Third, the existence of an attack is determined by checking the whole of the HTTP traffic, and if the attack is determined to be done, recombined HTTP traffic can be modulated and sent. That is, e.g. the cancellation of social security number and the modulation of html and JavaScript tag may be conducted.

Fourth, since the existence of an attack is determined through the semantic analysis to the whole of the recombined HTTP traffic, without checking only packets, the false positive rate can be considerably reduced.

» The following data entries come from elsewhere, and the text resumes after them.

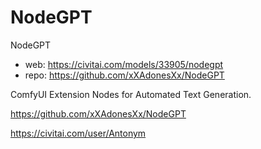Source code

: NodeGPT
========================
NodeGPT
* web: https://civitai.com/models/33905/nodegpt
* repo: https://github.com/xXAdonesXx/NodeGPT

ComfyUI Extension Nodes for Automated Text Generation.

https://github.com/xXAdonesXx/NodeGPT





https://civitai.com/user/Antonym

FIG. 3 is a flow chart showing an exemplary procedure of a method of detecting a web application attack according to an embodiment, FIG. 4 is an illustration for explaining the meaning of recombination of HTTP traffic which is adapted to the method of the invention, and FIG. 5A to 5D are illustrations for explaining a function of the SQL parser which is adapted to the invention.

In the first step, when packets forming HTTP traffic are received during network-communication with external servers, the WAF aligns the packets in sequence, removes headers of the respective packets to leave only payload parts of the respective packets, and recombines the HTTP traffic using the payload parts (502). Here, the recombination of the HTTP traffic means the collecting of only the payload parts through analyzing the header parts of the packets and aligning the packets in sequence. That is, the recombination means that as shown in FIG. 4, the respective packets are arranged in order of their sequence, and only the payload parts 42 of the packets 40 are combined. That is, as shown in FIG. 4, the packets 40, forming the HTTP traffic, each consist of a header part 41 and a payload part 42, so that according to the present invention, only the payload parts are separated from the packets and the HTTP traffic is recombined using the payload parts. Specifically, the HTTP traffic comes to a destination computer (or server) while their data being furthermore divided into sub data units as it comes to a lower layer, e.g. L7 (Layer 7)→L6→L5→L4→L3→L2→L1. The data unit at L4 is a packet. Here, in the packet, the header part (also referred to as a ‘header’) contains information such as the sequence of the packet, and the payload part (also referred to as ‘payload’) contains the actual data such as the part of the source and destination of the material transmitted over a network. The present invention recombines only the payload parts of the respective packets.

That is, the WAF is provided for protecting an attack to a web server which manages a web site, and the essential elements for configuring the web site are generally XML, JavaScript, and SQL, so that the WAF to which the present method is adapted may be composed of three kinds of parsers, including an XML parser, a JavaScript parser, and a SQL parser. The kinds of the parsers may diversely vary according to change in a standard of a web site.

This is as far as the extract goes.